The data analysis was performed with Stata software (Stata Inc., 2009, Texas, USA). Means and standard deviations (or medians and interquartile ranges) were used to summarize quantitative variables and percentages were used to summarize categorical variables.
In order to provide a graphical illustration of the associations between adiposity measures and LVMI, separate categorical variables describing pattern of change between childhood and adulthood in adiposity status were created. For each adiposity measure (BMI, waist circumference, fatmass and skinfold thickness) those in the highest quartile (age and sex specific) were defined as overweight/obese. For this analysis the top quartile of each adiposity measure was used to allow direct comparison across the adiposity measures. The resulting categories of change were: (1) normal weight as child and normal weight as adult; (2) overweight/obese as child and normal weight as adult; (3) normal weight as child and overweight/obese as adult; (4) overweight/obese as child and overweight/obese as adult. We present means on the LVMI outcome for each adiposity change category.

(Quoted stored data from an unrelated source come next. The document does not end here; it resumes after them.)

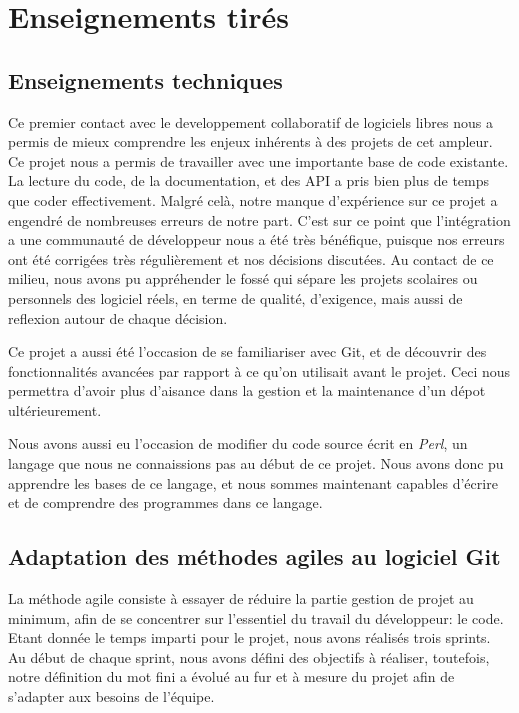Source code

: \documentclass[a4paper, 12pt]{article}
\newcommand{\tech}[1]{\emph{#1}}
\begin{document}
\section{Enseignements tirés}

\subsection{Enseignements techniques}

Ce premier contact avec le developpement collaboratif de logiciels libres nous a permis de mieux comprendre les enjeux inhérents à des projets de cet ampleur. 
Ce projet nous a permis de travailler avec une importante base de code existante. La lecture du code, de la documentation, et des API a pris bien plus de temps que coder effectivement. Malgré celà, notre manque d'expérience sur ce projet a engendré de nombreuses erreurs de notre part.
C'est sur ce point que l'intégration a une communauté de développeur nous a été très bénéfique, puisque nos erreurs ont été corrigées très régulièrement et nos décisions discutées.
Au contact de ce milieu, nous avons pu appréhender le fossé qui sépare les projets scolaires ou personnels des logiciel réels, en terme de qualité, d'exigence, mais aussi de reflexion autour de chaque décision.


Ce projet a aussi été l'occasion de se familiariser avec Git, et de
découvrir des fonctionnalités avancées par rapport à ce qu'on utilisait
avant le projet. Ceci nous permettra d'avoir plus d'aisance dans la
gestion et la maintenance d'un dépot ultérieurement.

Nous avons aussi eu l'occasion de modifier du code source écrit en
\tech{Perl}, un langage que nous ne connaissions pas au début de ce
projet. Nous avons donc pu apprendre les bases de ce langage, et 
nous sommes maintenant capables d'écrire et de comprendre des
programmes dans ce langage.


\subsection{Adaptation des méthodes agiles au logiciel Git}

La méthode agile consiste à essayer de réduire la partie gestion de projet au minimum, afin de se concentrer sur l'essentiel du travail du développeur: le code.
Etant donnée le temps imparti pour le projet, nous avons réalisés trois sprints.
Au début de chaque sprint, nous avons défini des objectifs à réaliser, toutefois, notre définition du mot fini a évolué au fur et à mesure du projet afin de s'adapter aux besoins de l'équipe.
\end{document}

The relationship between quantitative measures of adiposity and LVM/LVMI was estimated separately for males and females using linear regression. LVM was used to assess BMI as LVMI is indexed to height. This was undertaken as the association between adiposity and CVD risk is linear. Relationships were estimated separately for the four indicators of adiposity: BMI, waist circumference, fat mass and skinfold thickness. A life course epidemiologic approach was used that simultaneously takes account of the contribution of adiposity in both childhood and adulthood
. Adiposity and change in adiposity were modeled as continuous predictors in the regression models. Change is based on taking the difference of continuous scores.
Models were fitted in which childhood adiposity and change in adiposity between childhood and adulthood were used as predictors (Model 1); the first model was extended to adjust for potential confounding factors in adulthood: fitness, age, triglyceride levels and total cholesterol (Model 2); finally a third model also included potential mediating factors in adulthood: systolic BP and FPG (Model 3). In these models the regression coefficient for the child adiposity variable is the difference in the mean cardiac outcome between subjects who are one unit apart in their adiposity level at both childhood and adulthood (e.g. subject A is one unit higher in BMI than subject B at both time points). If the association were causal it would represent the effect of an increase of 1 unit in adiposity at both childhood and adulthood. The coefficient for the change in adiposity variable quantifies the mean increase in the cardiac outcome associated with a one unit difference in change (e.g. comparing cardiac outcome between two children whose changes in adiposity are 1 unit apart, say an increase of 2 units versus an increase of 1 unit).